What you will do: Pull every line that includes the word "editor" out of the data below and copy it.

(Extracted records)
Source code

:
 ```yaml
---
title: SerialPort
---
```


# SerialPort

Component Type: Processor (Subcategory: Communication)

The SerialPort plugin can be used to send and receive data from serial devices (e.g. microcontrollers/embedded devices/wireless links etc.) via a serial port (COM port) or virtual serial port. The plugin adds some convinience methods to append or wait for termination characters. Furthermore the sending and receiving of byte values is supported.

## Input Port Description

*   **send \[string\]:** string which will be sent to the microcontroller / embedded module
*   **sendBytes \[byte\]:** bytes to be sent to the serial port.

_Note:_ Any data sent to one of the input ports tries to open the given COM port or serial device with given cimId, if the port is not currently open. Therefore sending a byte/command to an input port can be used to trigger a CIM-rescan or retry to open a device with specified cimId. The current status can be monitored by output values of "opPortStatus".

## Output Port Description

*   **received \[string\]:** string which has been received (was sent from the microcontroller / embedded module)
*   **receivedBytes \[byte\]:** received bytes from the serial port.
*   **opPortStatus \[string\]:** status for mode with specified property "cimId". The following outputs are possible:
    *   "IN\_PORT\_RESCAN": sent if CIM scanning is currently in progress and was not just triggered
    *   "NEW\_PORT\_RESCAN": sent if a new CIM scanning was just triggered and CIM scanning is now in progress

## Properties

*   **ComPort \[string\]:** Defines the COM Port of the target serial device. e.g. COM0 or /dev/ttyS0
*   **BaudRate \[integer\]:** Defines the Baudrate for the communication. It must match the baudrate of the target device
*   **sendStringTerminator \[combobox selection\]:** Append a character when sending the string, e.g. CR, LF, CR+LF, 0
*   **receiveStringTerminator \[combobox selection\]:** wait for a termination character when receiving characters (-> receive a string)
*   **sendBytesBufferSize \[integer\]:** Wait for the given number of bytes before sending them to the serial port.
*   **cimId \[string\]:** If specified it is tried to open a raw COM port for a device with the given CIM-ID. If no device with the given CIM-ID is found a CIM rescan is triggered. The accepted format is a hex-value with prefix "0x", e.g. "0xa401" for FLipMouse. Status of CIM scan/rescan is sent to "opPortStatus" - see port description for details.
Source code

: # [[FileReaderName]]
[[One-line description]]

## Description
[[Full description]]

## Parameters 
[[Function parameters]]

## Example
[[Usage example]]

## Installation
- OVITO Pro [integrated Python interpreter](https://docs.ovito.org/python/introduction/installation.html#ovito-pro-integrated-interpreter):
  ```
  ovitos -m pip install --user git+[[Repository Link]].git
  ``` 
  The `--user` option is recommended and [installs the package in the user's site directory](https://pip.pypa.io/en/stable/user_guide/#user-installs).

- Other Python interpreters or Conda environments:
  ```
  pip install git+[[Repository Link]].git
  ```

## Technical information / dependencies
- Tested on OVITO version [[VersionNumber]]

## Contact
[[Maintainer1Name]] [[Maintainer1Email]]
...
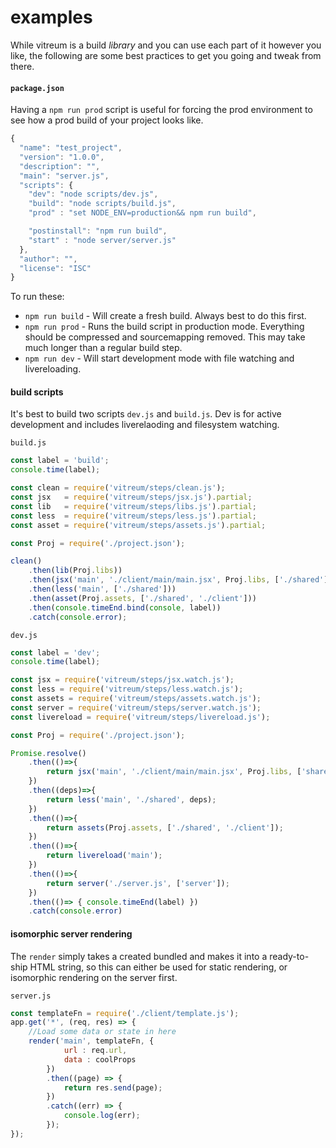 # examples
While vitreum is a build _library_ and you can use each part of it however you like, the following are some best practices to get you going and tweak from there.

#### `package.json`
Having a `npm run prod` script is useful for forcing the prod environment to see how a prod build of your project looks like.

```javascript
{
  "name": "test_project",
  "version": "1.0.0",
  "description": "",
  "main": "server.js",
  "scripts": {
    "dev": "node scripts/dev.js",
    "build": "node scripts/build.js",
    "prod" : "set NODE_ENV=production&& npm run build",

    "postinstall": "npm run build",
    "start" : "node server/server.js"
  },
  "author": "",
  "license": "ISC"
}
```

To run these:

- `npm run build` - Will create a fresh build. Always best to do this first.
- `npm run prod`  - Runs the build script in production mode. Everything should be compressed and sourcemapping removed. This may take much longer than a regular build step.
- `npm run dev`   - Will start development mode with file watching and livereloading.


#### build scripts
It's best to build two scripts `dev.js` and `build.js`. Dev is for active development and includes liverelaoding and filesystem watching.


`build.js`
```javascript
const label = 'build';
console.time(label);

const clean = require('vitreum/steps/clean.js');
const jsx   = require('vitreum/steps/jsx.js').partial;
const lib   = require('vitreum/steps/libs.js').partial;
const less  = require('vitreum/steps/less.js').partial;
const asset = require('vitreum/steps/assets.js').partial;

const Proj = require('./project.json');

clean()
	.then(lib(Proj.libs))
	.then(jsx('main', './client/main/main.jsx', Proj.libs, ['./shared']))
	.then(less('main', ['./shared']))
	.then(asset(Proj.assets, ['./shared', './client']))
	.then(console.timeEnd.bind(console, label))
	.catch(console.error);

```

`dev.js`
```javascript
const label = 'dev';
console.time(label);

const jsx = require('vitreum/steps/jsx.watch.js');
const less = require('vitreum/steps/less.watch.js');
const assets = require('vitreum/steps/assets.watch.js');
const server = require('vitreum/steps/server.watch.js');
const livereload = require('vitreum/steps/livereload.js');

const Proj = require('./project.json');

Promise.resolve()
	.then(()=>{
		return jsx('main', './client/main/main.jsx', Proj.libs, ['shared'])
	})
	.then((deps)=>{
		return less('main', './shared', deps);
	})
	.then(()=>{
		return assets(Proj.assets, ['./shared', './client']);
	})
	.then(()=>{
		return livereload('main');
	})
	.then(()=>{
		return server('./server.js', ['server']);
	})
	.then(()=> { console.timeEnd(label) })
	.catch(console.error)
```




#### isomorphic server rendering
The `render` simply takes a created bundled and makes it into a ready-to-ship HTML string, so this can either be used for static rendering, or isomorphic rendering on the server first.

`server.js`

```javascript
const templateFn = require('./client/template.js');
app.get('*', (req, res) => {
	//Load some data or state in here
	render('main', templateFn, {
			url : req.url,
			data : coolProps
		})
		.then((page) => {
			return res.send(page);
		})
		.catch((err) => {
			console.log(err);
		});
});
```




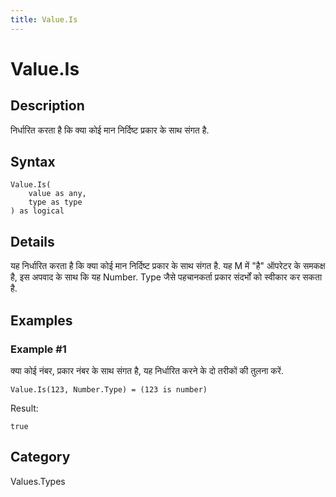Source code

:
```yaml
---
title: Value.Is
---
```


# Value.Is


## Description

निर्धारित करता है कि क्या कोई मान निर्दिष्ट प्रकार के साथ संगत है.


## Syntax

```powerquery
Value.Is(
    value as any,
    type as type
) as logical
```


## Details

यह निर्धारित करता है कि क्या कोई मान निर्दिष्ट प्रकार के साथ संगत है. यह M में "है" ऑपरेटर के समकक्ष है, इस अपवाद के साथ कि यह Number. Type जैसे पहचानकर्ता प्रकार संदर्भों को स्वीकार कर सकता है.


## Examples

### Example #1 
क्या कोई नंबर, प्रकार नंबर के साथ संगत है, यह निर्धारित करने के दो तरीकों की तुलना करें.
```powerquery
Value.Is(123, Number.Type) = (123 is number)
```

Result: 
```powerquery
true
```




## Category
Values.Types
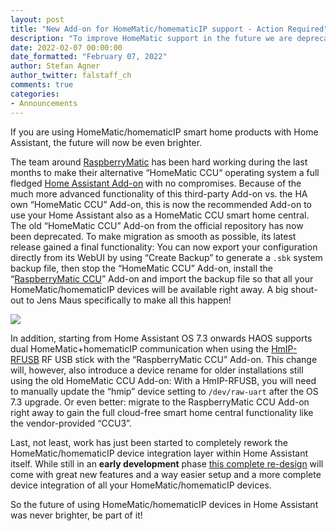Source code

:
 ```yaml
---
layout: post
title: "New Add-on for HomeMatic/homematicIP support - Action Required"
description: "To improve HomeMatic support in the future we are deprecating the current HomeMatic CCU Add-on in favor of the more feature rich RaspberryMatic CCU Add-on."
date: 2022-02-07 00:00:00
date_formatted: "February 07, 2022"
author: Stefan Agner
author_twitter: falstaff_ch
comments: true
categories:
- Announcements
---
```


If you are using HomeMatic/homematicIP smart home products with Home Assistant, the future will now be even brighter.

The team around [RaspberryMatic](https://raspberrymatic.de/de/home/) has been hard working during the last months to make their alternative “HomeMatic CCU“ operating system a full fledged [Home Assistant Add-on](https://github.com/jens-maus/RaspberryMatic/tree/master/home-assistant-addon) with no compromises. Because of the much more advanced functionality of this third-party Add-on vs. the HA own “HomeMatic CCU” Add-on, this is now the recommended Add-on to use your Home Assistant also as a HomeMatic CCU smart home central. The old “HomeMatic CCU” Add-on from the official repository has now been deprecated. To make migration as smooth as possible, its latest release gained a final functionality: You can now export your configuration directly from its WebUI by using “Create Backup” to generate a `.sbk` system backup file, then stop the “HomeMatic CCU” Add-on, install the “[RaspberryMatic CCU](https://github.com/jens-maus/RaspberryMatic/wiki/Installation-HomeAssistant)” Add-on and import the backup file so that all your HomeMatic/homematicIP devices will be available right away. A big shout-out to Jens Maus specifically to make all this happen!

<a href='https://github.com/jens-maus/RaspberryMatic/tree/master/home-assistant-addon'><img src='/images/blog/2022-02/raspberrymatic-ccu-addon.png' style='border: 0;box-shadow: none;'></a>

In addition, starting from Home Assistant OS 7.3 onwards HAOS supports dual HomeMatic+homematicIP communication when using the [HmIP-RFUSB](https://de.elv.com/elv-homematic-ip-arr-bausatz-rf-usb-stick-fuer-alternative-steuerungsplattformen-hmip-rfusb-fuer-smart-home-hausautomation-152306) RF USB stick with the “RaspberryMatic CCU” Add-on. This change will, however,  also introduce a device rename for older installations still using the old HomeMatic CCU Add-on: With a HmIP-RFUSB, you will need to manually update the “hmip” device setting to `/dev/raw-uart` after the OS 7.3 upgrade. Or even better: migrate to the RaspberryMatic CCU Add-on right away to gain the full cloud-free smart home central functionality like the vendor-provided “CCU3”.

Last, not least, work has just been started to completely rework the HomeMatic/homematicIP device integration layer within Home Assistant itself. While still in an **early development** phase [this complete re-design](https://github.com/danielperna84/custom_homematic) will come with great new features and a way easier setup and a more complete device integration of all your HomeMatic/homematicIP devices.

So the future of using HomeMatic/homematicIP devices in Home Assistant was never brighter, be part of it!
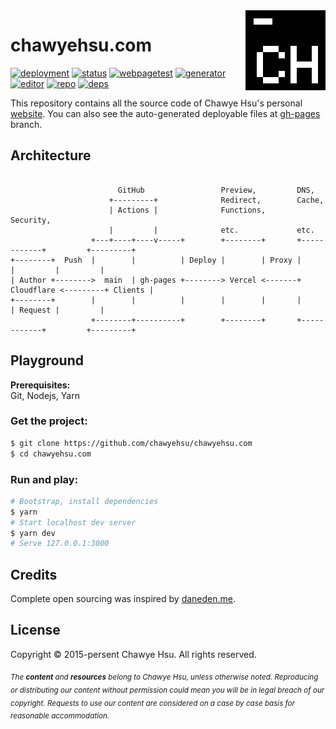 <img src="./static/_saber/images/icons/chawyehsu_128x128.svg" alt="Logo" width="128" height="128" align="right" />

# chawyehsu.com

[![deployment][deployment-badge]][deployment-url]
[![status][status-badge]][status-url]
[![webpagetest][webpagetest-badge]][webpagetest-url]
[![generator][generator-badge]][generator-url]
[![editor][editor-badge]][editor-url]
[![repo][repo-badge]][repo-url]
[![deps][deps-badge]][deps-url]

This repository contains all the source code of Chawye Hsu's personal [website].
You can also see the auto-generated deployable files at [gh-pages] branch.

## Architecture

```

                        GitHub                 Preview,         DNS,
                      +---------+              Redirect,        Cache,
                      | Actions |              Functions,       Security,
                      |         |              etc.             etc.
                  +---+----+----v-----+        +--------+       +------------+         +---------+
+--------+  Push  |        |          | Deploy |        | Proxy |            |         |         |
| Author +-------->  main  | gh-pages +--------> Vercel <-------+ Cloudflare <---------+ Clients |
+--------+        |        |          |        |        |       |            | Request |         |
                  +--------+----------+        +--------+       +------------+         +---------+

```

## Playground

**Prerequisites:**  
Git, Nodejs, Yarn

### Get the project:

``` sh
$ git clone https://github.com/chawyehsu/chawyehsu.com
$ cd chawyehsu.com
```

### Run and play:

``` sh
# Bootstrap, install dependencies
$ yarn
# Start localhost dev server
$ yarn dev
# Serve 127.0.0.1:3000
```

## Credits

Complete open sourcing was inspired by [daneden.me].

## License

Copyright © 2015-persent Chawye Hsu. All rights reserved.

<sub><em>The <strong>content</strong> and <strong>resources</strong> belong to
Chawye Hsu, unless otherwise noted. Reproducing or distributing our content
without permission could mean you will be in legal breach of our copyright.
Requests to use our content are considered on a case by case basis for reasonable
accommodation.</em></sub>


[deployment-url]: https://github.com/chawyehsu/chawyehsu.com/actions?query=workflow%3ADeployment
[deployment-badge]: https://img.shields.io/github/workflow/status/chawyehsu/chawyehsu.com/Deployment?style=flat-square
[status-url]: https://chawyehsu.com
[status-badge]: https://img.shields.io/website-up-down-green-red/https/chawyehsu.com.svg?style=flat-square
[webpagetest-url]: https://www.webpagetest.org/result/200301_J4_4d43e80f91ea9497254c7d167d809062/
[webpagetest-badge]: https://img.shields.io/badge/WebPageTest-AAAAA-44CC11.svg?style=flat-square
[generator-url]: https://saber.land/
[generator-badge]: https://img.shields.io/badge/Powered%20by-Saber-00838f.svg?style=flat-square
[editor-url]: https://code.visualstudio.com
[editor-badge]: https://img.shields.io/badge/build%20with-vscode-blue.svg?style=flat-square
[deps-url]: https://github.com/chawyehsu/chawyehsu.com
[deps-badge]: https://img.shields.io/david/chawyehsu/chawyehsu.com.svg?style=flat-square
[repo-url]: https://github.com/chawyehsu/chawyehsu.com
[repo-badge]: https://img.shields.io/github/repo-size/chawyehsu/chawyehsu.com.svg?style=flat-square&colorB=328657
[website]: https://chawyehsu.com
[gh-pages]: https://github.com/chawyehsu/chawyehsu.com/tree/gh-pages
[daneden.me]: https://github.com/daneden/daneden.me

Reply:
[![editor][editor-badge]][editor-url]
[editor-url]: https://code.visualstudio.com
[editor-badge]: https://img.shields.io/badge/build%20with-vscode-blue.svg?style=flat-square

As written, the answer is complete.